The problem: From the entries that follow, copy each line in which "Minimum" appears.

(Dataset items)
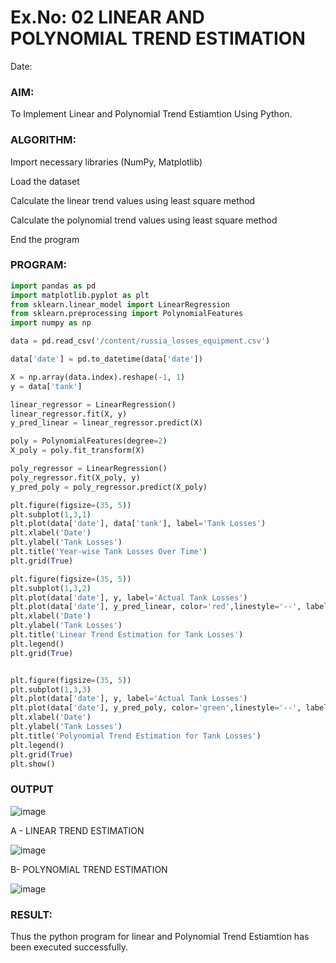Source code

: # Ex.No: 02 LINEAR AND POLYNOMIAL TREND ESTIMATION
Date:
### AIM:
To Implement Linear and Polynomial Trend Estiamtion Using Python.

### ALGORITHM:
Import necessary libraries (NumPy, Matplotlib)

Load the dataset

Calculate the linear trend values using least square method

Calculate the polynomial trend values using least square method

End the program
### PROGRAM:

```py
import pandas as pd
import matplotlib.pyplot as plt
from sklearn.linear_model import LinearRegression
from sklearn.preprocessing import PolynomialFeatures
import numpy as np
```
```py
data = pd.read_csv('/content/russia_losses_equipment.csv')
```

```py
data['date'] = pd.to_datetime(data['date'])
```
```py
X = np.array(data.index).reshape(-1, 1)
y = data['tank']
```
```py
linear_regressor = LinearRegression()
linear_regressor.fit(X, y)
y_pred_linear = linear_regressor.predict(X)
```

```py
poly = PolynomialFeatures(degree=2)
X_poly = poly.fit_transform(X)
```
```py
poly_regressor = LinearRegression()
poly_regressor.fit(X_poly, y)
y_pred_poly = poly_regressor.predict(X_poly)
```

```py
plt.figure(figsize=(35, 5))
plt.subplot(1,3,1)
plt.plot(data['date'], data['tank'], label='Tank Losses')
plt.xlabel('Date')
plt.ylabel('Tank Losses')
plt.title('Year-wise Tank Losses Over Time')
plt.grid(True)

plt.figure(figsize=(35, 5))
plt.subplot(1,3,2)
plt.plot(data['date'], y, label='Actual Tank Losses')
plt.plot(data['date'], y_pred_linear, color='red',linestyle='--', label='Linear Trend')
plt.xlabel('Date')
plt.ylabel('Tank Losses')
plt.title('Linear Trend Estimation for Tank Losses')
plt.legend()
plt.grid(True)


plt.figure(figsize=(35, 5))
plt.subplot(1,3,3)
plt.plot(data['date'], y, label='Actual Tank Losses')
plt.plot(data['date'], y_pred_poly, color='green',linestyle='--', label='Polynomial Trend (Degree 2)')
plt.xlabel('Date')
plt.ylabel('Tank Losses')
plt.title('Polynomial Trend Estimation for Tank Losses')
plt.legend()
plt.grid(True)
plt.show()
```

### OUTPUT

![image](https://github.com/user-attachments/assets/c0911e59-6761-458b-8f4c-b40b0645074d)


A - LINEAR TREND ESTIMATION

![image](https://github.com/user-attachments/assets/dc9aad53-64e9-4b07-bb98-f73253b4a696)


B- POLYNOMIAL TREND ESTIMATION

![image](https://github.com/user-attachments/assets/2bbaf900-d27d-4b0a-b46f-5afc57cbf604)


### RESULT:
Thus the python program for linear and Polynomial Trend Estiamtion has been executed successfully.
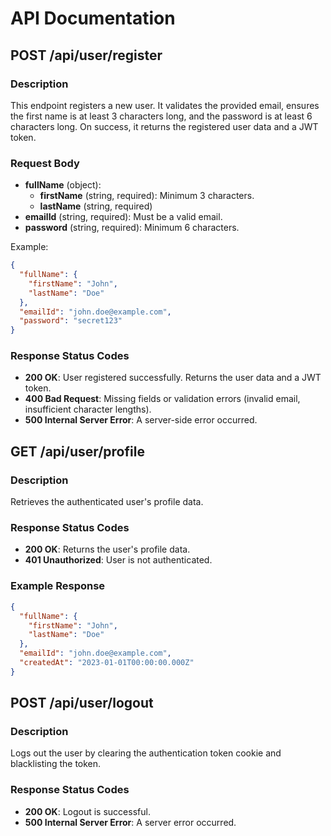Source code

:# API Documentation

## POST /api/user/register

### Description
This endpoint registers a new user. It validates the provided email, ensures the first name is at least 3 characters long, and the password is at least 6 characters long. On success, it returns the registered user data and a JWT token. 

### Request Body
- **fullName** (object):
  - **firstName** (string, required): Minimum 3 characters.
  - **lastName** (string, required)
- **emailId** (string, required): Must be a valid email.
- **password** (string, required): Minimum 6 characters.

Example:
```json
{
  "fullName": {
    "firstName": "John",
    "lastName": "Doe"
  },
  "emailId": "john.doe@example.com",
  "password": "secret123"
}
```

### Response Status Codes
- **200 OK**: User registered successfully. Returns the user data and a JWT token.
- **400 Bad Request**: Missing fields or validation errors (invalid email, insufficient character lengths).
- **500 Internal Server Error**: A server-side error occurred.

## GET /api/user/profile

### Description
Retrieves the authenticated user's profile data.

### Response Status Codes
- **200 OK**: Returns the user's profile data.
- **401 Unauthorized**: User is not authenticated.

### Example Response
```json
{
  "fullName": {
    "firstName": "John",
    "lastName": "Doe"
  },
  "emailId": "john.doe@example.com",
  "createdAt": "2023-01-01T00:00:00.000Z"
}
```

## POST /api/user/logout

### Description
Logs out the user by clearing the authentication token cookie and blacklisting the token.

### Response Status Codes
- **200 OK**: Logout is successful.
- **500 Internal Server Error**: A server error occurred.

* * *

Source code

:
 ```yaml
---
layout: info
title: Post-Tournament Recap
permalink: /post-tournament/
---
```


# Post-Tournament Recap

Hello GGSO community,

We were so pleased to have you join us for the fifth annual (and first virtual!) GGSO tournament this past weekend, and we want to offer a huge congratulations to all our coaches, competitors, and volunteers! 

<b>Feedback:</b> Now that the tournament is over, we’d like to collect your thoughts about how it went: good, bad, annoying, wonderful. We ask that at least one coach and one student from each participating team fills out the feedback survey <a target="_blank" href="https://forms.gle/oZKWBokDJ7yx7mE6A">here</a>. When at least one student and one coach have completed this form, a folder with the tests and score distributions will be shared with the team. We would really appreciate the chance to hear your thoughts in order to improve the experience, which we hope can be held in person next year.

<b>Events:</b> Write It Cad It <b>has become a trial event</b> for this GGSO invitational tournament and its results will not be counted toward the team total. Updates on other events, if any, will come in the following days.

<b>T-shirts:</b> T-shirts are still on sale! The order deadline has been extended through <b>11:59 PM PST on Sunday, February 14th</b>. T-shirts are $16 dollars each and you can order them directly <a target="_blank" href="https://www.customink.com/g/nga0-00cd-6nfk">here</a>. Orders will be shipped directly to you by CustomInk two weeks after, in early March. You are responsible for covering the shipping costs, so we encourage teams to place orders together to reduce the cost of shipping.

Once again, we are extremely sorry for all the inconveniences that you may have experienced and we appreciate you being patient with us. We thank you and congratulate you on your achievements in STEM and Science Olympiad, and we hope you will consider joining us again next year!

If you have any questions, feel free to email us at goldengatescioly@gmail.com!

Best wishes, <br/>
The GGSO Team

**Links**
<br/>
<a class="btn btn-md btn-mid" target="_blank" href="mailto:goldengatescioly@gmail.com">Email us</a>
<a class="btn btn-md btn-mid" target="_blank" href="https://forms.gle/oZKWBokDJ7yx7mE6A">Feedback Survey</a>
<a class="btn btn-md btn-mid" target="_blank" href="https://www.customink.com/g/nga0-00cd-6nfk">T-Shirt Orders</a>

* * *

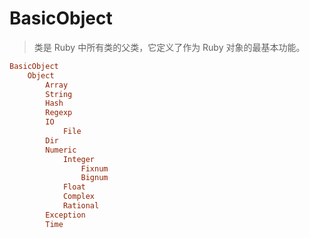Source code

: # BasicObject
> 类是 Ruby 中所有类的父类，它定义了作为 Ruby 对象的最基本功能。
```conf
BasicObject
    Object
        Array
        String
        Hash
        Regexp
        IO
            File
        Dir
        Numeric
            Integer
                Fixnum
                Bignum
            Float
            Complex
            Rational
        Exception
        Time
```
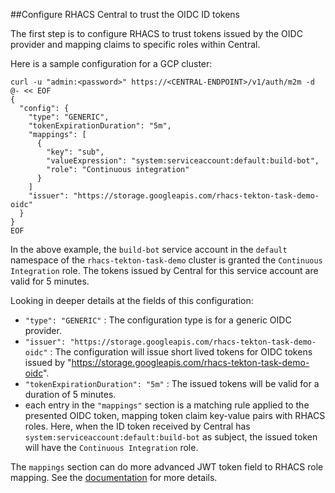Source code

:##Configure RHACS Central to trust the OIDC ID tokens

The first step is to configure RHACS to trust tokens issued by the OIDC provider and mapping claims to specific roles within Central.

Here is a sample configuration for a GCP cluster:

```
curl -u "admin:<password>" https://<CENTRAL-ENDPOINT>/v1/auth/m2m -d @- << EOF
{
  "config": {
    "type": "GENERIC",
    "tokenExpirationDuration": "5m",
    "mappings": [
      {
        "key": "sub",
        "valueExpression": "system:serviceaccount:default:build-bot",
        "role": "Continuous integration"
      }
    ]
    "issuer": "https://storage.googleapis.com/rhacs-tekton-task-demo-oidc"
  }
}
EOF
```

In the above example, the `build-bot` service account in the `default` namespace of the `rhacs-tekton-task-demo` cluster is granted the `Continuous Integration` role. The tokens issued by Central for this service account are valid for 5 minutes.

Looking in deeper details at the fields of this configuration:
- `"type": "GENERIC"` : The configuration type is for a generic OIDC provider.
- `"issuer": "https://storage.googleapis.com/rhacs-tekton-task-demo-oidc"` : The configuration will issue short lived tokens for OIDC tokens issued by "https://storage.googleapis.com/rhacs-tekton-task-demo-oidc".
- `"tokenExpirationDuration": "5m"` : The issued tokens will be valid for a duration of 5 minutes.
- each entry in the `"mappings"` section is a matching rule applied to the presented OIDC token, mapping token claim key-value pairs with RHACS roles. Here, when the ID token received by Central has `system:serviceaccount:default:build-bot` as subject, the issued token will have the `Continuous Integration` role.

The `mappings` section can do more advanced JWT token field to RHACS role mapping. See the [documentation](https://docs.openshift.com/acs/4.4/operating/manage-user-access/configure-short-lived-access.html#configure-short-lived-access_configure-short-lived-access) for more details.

Answer box:
  - **firstName** (string, required): Minimum 3 characters.
- **password** (string, required): Minimum 6 characters.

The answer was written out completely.